Write-back allows the write to be committed to stable storage at the cache and acknowledges the client without waiting for the data to make it to the origin. This results in a globally distributed file system that enables writes to perform at near-local speeds for specific workloads and environments, offering significant performance benefits whereas write-around waits for the origin to commit the writes to the stable storage before acknowledging the client. This results in every write incurring the penalty of traversing the network between the cache and origin.

Before you begin

You must create ExpressRoute or VPN resources to ensure network connectivity from the external NetApp ONTAP cluster to the target Azure NetApp Files cluster. The connectivity can be accomplished in many ways with the goal being that the source cluster has connectivity to the Azure NetApp Files delegated subnet. Connectivity includes this set of firewall rules (bidirectional for all):

  • ICMP
  • TCP 11104
  • TCP 11105
  • HTTPS

The network connectivity must be in place for all intercluster (IC) LIFs on the source cluster to all IC LIFs on the Azure NetApp Files endpoint.

Create a cache volume

Note

SMB protocol cache volume cannot be created when the NetApp account is configured with shared Active Directory. You should configure the account with dedicated Active Directory connections to create SMB protocol cache volumes.

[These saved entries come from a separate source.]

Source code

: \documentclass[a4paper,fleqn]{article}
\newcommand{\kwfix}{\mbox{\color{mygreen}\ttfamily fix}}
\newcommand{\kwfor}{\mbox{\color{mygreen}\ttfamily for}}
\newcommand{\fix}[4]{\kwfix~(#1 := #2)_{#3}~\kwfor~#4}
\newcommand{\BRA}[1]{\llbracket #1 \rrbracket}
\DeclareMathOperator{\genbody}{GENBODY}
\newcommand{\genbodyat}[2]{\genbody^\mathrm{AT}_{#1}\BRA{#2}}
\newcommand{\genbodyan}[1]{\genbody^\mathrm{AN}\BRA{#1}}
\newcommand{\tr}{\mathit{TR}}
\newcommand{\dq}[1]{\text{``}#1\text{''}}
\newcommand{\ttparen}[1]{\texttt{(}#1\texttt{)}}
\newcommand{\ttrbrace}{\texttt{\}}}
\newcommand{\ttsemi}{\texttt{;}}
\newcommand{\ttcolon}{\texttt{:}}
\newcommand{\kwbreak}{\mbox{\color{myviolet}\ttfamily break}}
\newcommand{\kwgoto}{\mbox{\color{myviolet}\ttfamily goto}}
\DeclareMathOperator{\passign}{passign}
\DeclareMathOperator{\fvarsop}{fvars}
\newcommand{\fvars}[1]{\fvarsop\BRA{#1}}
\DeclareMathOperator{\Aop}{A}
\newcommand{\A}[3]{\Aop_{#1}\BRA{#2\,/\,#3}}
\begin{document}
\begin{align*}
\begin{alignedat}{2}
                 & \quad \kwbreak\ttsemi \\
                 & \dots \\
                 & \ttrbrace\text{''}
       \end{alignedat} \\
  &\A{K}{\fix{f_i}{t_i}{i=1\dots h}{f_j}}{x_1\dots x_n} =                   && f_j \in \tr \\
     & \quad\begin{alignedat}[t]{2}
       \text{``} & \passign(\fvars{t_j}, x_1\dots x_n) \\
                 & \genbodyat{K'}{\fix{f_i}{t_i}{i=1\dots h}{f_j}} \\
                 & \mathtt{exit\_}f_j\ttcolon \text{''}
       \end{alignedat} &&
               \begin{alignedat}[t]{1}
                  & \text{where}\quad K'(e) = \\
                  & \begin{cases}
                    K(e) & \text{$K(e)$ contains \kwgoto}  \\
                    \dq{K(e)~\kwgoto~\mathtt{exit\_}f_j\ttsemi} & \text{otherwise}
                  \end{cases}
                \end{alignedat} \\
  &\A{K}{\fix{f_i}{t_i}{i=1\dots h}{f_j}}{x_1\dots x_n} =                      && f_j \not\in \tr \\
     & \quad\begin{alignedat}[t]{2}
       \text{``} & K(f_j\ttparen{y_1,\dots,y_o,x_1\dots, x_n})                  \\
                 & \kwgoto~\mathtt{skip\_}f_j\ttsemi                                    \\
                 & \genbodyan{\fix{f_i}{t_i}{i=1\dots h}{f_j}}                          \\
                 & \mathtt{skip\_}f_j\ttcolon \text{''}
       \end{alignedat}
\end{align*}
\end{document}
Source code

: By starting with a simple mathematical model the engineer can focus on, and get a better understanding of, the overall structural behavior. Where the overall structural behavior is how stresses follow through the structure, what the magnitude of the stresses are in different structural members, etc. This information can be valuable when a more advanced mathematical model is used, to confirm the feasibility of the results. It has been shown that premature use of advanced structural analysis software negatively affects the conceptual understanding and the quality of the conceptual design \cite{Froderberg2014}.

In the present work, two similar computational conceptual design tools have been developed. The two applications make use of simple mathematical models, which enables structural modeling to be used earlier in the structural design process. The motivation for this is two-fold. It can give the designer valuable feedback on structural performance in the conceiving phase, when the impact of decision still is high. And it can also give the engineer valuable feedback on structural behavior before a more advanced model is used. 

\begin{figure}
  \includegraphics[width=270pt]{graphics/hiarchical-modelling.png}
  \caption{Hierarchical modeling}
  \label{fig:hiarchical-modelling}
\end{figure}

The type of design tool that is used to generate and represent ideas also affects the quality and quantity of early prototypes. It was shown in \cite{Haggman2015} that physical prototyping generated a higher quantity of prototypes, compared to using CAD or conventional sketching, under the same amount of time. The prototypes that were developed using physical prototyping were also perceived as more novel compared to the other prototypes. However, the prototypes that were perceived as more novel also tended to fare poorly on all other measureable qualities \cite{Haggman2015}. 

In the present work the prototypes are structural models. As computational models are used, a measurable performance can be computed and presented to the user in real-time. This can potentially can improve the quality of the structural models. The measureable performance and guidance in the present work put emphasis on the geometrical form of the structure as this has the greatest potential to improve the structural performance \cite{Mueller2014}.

  1. Initiate the cache volume creation using the PUT caches API call. For information about cache operations, see API documentation.

    PUT https://management.azure.com/subscriptions/{subscriptionId}/resourceGroups/{resourceGroupName}/providers/Microsoft.NetApp/netAppAccounts/{accountName}/capacityPools/{poolName}/caches/{cacheName}?api-version=2026-01-01

  2. Monitor if the cache state is available for cluster peering with a GET request.

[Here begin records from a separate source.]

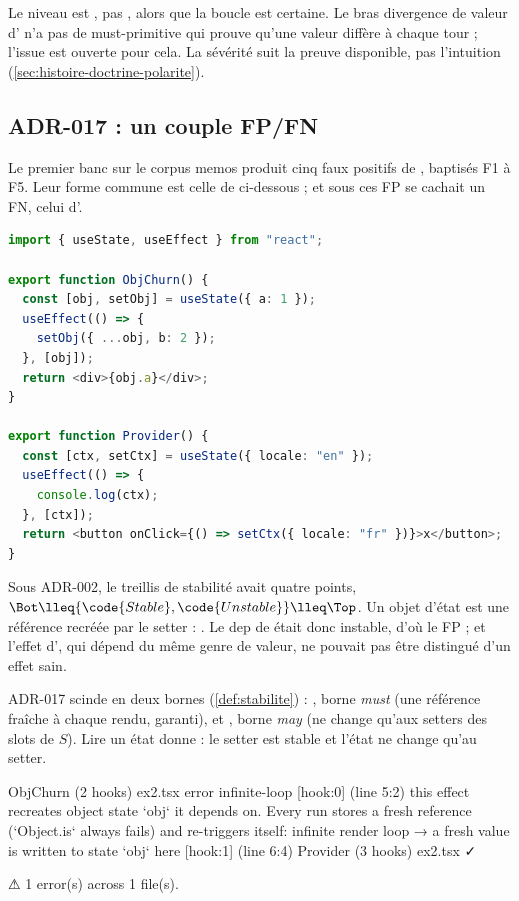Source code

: \begin{remarque}
Le niveau est \Warning, pas \Error, alors que la boucle est certaine. Le bras \og divergence de valeur\fg{} d' n'a pas de must-primitive qui prouve qu'une valeur diffère à chaque tour ; l'issue  est ouverte pour cela. La sévérité suit la preuve disponible, pas l'intuition (\cref{sec:histoire-doctrine-polarite}).
\end{remarque}

\subsection{ADR-017 : un couple FP/FN}

Le premier banc sur le corpus \og memos\fg{} produit cinq faux positifs de , baptisés F1 à F5. Leur forme commune est celle de  ci-dessous ; et sous ces FP se cachait un FN, celui d'.

\begin{lstlisting}[language=TypeScript,caption={\file{/tmp/ch26/ex2.tsx}}]
import { useState, useEffect } from "react";

export function ObjChurn() {
  const [obj, setObj] = useState({ a: 1 });
  useEffect(() => {
    setObj({ ...obj, b: 2 });
  }, [obj]);
  return <div>{obj.a}</div>;
}

export function Provider() {
  const [ctx, setCtx] = useState({ locale: "en" });
  useEffect(() => {
    console.log(ctx);
  }, [ctx]);
  return <button onClick={() => setCtx({ locale: "fr" })}>x</button>;
}
\end{lstlisting}

Sous ADR-002, le treillis de stabilité avait quatre points, $\Bot \lleq \{\code{Stable}, \code{Unstable}\} \lleq \Top$. Un objet d'état est une référence recréée par le setter : . Le dep  de  était donc \og instable\fg{}, d'où le FP ; et l'effet d', qui dépend du même genre de valeur, ne pouvait pas être distingué d'un effet sain.

ADR-017 scinde  en deux bornes (\cref{def:stabilite}) : , borne \emph{must} (\og une référence fraîche à chaque rendu, garanti\fg{}), et , borne \emph{may} (\og ne change qu'aux setters des slots de $S$\fg{}). Lire un état donne  : le setter est stable et l'état ne change qu'au setter.

\begin{sortie}
  ObjChurn  (2 hooks)  ex2.tsx
    error  infinite-loop  [hook:0]  (line 5:2)  this effect recreates object state `obj` it depends on. Every run stores a fresh reference (`Object.is` always fails) and re-triggers itself: infinite render loop
       → a fresh value is written to state `obj` here [hook:1] (line 6:4)
  Provider  (3 hooks)  ex2.tsx  ✓

⚠  1 error(s) across 1 file(s).
\end{sortie}


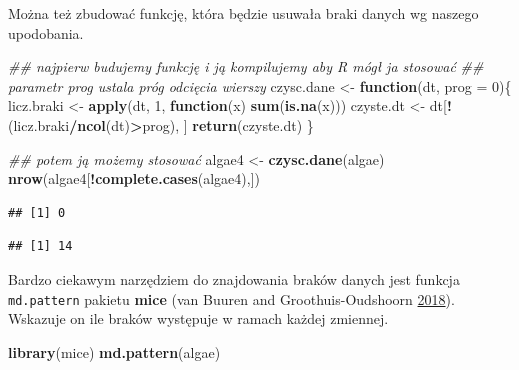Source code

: \documentclass[
]{book}
\newenvironment{Shaded}{\begin{snugshade}}{\end{snugshade}}
\newcommand{\CommentTok}[1]{\textcolor[rgb]{0.56,0.35,0.01}{\textit{#1}}}
\newcommand{\ControlFlowTok}[1]{\textcolor[rgb]{0.13,0.29,0.53}{\textbf{#1}}}
\newcommand{\DataTypeTok}[1]{\textcolor[rgb]{0.13,0.29,0.53}{#1}}
\newcommand{\DecValTok}[1]{\textcolor[rgb]{0.00,0.00,0.81}{#1}}
\newcommand{\FloatTok}[1]{\textcolor[rgb]{0.00,0.00,0.81}{#1}}
\newcommand{\KeywordTok}[1]{\textcolor[rgb]{0.13,0.29,0.53}{\textbf{#1}}}
\newcommand{\NormalTok}[1]{#1}
\newcommand{\OperatorTok}[1]{\textcolor[rgb]{0.81,0.36,0.00}{\textbf{#1}}}
\newcommand{\StringTok}[1]{\textcolor[rgb]{0.31,0.60,0.02}{#1}}
\theoremstyle{plain}
\theoremstyle{definition}
\theoremstyle{definition}
\theoremstyle{definition}
\theoremstyle{definition}
\theoremstyle{remark}
\begin{document}
Można też zbudować funkcję, która będzie usuwała braki danych wg naszego upodobania.

\begin{Shaded}
\begin{Highlighting}[]
\CommentTok{## najpierw budujemy funkcję i ją kompilujemy aby R mógł ja stosować}
\CommentTok{## parametr prog ustala próg odcięcia wierszy}
\NormalTok{czysc.dane <-}\StringTok{ }\ControlFlowTok{function}\NormalTok{(dt, }\DataTypeTok{prog =} \DecValTok{0}\NormalTok{)\{}
\NormalTok{    licz.braki <-}\StringTok{ }\KeywordTok{apply}\NormalTok{(dt, }\DecValTok{1}\NormalTok{, }\ControlFlowTok{function}\NormalTok{(x) }\KeywordTok{sum}\NormalTok{(}\KeywordTok{is.na}\NormalTok{(x)))}
\NormalTok{    czyste.dt <-}\StringTok{ }\NormalTok{dt[}\OperatorTok{!}\NormalTok{(licz.braki}\OperatorTok{/}\KeywordTok{ncol}\NormalTok{(dt)}\OperatorTok{>}\NormalTok{prog), ]}
    \KeywordTok{return}\NormalTok{(czyste.dt)}
\NormalTok{\}}
    
\CommentTok{## potem ją możemy stosować}
\NormalTok{algae4 <-}\StringTok{ }\KeywordTok{czysc.dane}\NormalTok{(algae)}
\KeywordTok{nrow}\NormalTok{(algae4[}\OperatorTok{!}\KeywordTok{complete.cases}\NormalTok{(algae4),])}
\end{Highlighting}
\end{Shaded}

\begin{verbatim}
## [1] 0
\end{verbatim}

\begin{Shaded}
\end{Shaded}

\begin{verbatim}
## [1] 14
\end{verbatim}

Bardzo ciekawym narzędziem do znajdowania braków danych jest funkcja \texttt{md.pattern} pakietu \textbf{mice} (van Buuren and Groothuis-Oudshoorn \protect\hyperlink{ref-R-mice}{2018}). Wskazuje on ile braków występuje w ramach każdej zmiennej.

\begin{Shaded}
\begin{Highlighting}[]
\KeywordTok{library}\NormalTok{(mice)}
\KeywordTok{md.pattern}\NormalTok{(algae)}
\end{Highlighting}
\end{Shaded}
\end{document}
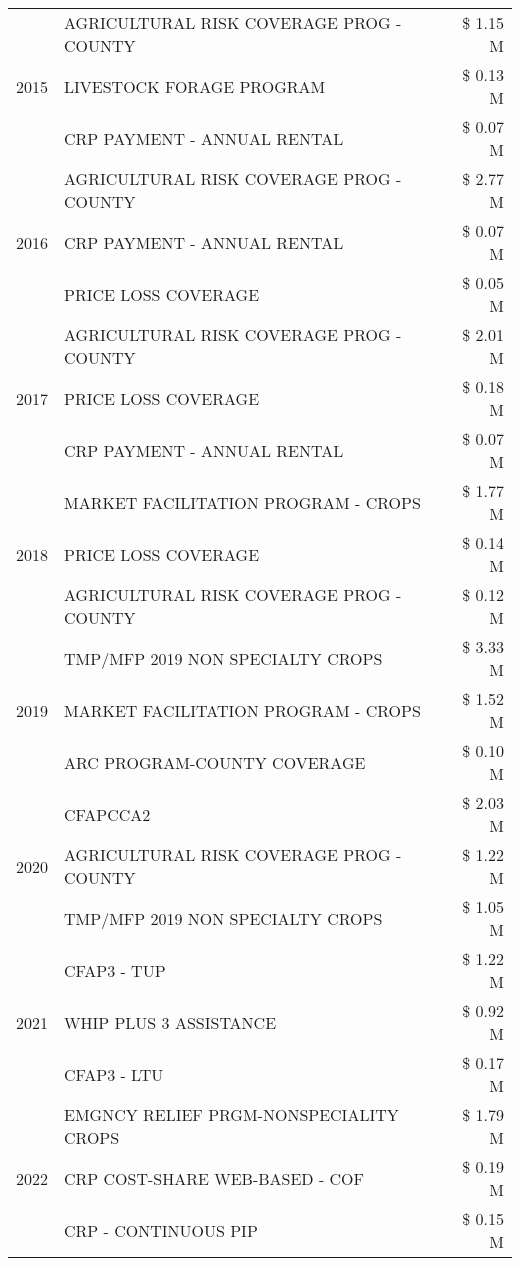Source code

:\begin{tabular}{llr}
\cline{1-3}
\multirow[t]{3}{*}{2015} & AGRICULTURAL RISK COVERAGE PROG - COUNTY & \$ 1.15 M \\
 & LIVESTOCK FORAGE PROGRAM & \$ 0.13 M \\
 & CRP PAYMENT - ANNUAL RENTAL & \$ 0.07 M \\
\cline{1-3}
\multirow[t]{3}{*}{2016} & AGRICULTURAL RISK COVERAGE PROG - COUNTY & \$ 2.77 M \\
 & CRP PAYMENT - ANNUAL RENTAL & \$ 0.07 M \\
 & PRICE LOSS COVERAGE & \$ 0.05 M \\
\cline{1-3}
\multirow[t]{3}{*}{2017} & AGRICULTURAL RISK COVERAGE PROG - COUNTY & \$ 2.01 M \\
 & PRICE LOSS COVERAGE & \$ 0.18 M \\
 & CRP PAYMENT - ANNUAL RENTAL & \$ 0.07 M \\
\cline{1-3}
\multirow[t]{3}{*}{2018} & MARKET FACILITATION PROGRAM - CROPS & \$ 1.77 M \\
 & PRICE LOSS COVERAGE & \$ 0.14 M \\
 & AGRICULTURAL RISK COVERAGE PROG - COUNTY & \$ 0.12 M \\
\cline{1-3}
\multirow[t]{3}{*}{2019} & TMP/MFP 2019 NON SPECIALTY CROPS & \$ 3.33 M \\
 & MARKET FACILITATION PROGRAM - CROPS & \$ 1.52 M \\
 & ARC PROGRAM-COUNTY COVERAGE & \$ 0.10 M \\
\cline{1-3}
\multirow[t]{3}{*}{2020} & CFAPCCA2 & \$ 2.03 M \\
 & AGRICULTURAL RISK COVERAGE PROG - COUNTY & \$ 1.22 M \\
 & TMP/MFP 2019 NON SPECIALTY CROPS & \$ 1.05 M \\
\cline{1-3}
\multirow[t]{3}{*}{2021} & CFAP3 - TUP & \$ 1.22 M \\
 & WHIP PLUS 3 ASSISTANCE & \$ 0.92 M \\
 & CFAP3 - LTU & \$ 0.17 M \\
\cline{1-3}
\multirow[t]{3}{*}{2022} & EMGNCY RELIEF PRGM-NONSPECIALITY CROPS & \$ 1.79 M \\
 & CRP COST-SHARE WEB-BASED - COF & \$ 0.19 M \\
 & CRP - CONTINUOUS PIP & \$ 0.15 M \\
\cline{1-3}
\bottomrule
\end{tabular}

    GET https://management.azure.com/subscriptions/{subscriptionId}/resourceGroups/{resourceGroupName}/providers/Microsoft.NetApp/netAppAccounts/{accountName}/capacityPools/{poolName}/caches/{cacheName}?api-version=2026-01-01

    When the cacheState = ClusterPeeringOfferSent, execute the POST listPeeringPassphrases call to obtain the command and passphrase necessary to complete the cluster peering.

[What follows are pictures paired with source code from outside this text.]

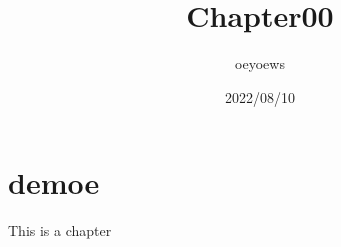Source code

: \documentclass{article}
\title{Chapter00}
\author{oeyoews}
\date{2022/08/10}
\begin{document}
\maketitle

\chapter{demoe}
\label{cha:demoe}

This is a chapter
\end{document}
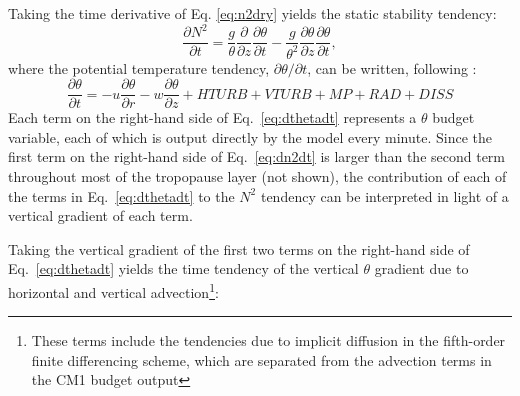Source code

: \documentclass{ametsoc}
\begin{document}
Taking the time derivative of Eq. \ref{eq:n2dry} yields the static stability tendency:
   \begin{equation} \label{eq:dn2dt}
   \frac{\partial N^2}{\partial t} = \frac{g}{\theta}\frac{\partial}{\partial z}\frac{\partial \theta}{\partial t}-\frac{g}{\theta^2}\frac{\partial \theta}{\partial z}\frac{\partial \theta}{\partial t},
   \end{equation}
where the potential temperature tendency, $\partial \theta/\partial t$, can be written, following \cite{Bryan2017}:
   \begin{equation} \label{eq:dthetadt}
   \frac{\partial \theta}{\partial t} = -u\frac{\partial\theta}{\partial r}-w\frac{\partial \theta}{\partial z}+HTURB+VTURB+MP+RAD+DISS
   \end{equation}
Each term on the right-hand side of Eq.~\ref{eq:dthetadt} represents a $\theta$ budget variable, each of which is output directly by the model every minute.
Since the first term on the right-hand side of Eq.~\ref{eq:dn2dt} is larger than the second term throughout most of the tropopause layer (not shown), the contribution of each of the terms in Eq.~\ref{eq:dthetadt} to the $N^2$ tendency can be interpreted in light of a vertical gradient of each term.

Taking the vertical gradient of the first two terms on the right-hand side of Eq.~\ref{eq:dthetadt} yields the time tendency of the vertical $\theta$ gradient due to horizontal and vertical advection\footnote{These terms include the tendencies due to implicit diffusion in the fifth-order finite differencing scheme, which are separated from the advection terms in the CM1 budget output}:
\end{document}

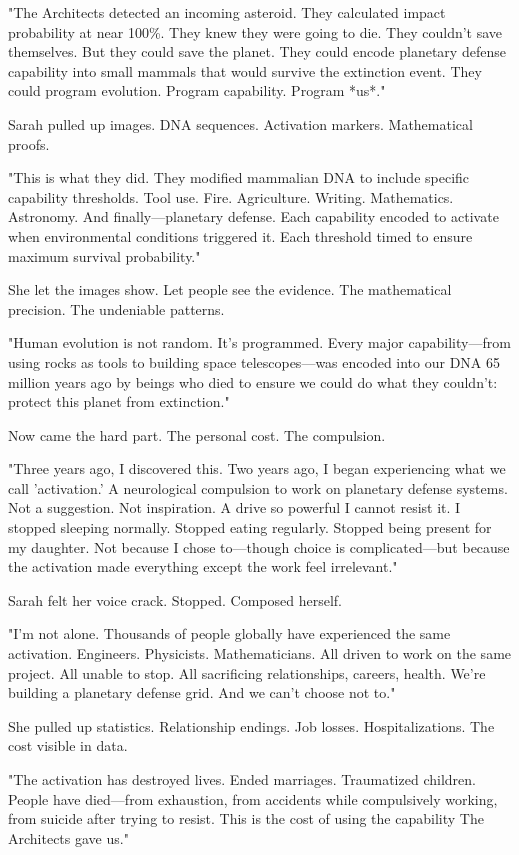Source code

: "The Architects detected an incoming asteroid. They calculated impact probability at near 100\%. They knew they were going to die. They couldn't save themselves. But they could save the planet. They could encode planetary defense capability into small mammals that would survive the extinction event. They could program evolution. Program capability. Program *us*."

Sarah pulled up images. DNA sequences. Activation markers. Mathematical proofs.

"This is what they did. They modified mammalian DNA to include specific capability thresholds. Tool use. Fire. Agriculture. Writing. Mathematics. Astronomy. And finally—planetary defense. Each capability encoded to activate when environmental conditions triggered it. Each threshold timed to ensure maximum survival probability."

She let the images show. Let people see the evidence. The mathematical precision. The undeniable patterns.

"Human evolution is not random. It's programmed. Every major capability—from using rocks as tools to building space telescopes—was encoded into our DNA 65 million years ago by beings who died to ensure we could do what they couldn't: protect this planet from extinction."

Now came the hard part. The personal cost. The compulsion.

"Three years ago, I discovered this. Two years ago, I began experiencing what we call 'activation.' A neurological compulsion to work on planetary defense systems. Not a suggestion. Not inspiration. A drive so powerful I cannot resist it. I stopped sleeping normally. Stopped eating regularly. Stopped being present for my daughter. Not because I chose to—though choice is complicated—but because the activation made everything except the work feel irrelevant."

Sarah felt her voice crack. Stopped. Composed herself.

"I'm not alone. Thousands of people globally have experienced the same activation. Engineers. Physicists. Mathematicians. All driven to work on the same project. All unable to stop. All sacrificing relationships, careers, health. We're building a planetary defense grid. And we can't choose not to."

She pulled up statistics. Relationship endings. Job losses. Hospitalizations. The cost visible in data.

"The activation has destroyed lives. Ended marriages. Traumatized children. People have died—from exhaustion, from accidents while compulsively working, from suicide after trying to resist. This is the cost of using the capability The Architects gave us."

    Example listPeeringPassprhases:

    POST https://management.azure.com/subscriptions/{subscriptionId}/resourceGroups/{resourceGroupName}/providers/Microsoft.NetApp/netAppAccounts/{accountName}/capacityPools/{poolName}/caches/{cacheName}/listPeeringPassphrases?api-version=2026-01-01

    Example Response:

      {
  "clusterPeeringCommand": "cluster peer create -ipspace <IP-SPACE-NAME> -encryption-protocol-proposed tls-psk -peer-addrs 1.1.1.1,1.1.1.2,1.1.1.3,1.1.1.4,1.1.1.5,1.1.1.6",
  "cachePeeringPassphraseExample": "AUniquePassphrase",
  "vserverPeeringCommand": "vserver peer accept -vserver vserver1 -peer-vserver cache_volume_svm"
  }

    Execute the clusterPeeringCommand on the ONTAP system that contains the external origin volume and when prompted, enter the clusterPeeringPassphrase.

    Note

    You have 30 minutes after the cacheState transitions to ClusterPeeringOfferSent to execute the clusterPeeringCommand. If you don't execute the command within 30 minutes, cache creation fails. You'll need to delete the cache volume and initiate a new PUT call.

    Note

    Replace IP-SPACE-NAME with the IP space that the IC LIFs use on the external origin volume’s ONTAP system.

    Note

    Don't execute the vserverPeeringCommand until the next step.

    Note

    If cache volumes are already created using this ONTAP system, then the existing cluster peer is reused. There can be situations where a different Azure NetApp Files cluster might be used, which requires a new cluster peer.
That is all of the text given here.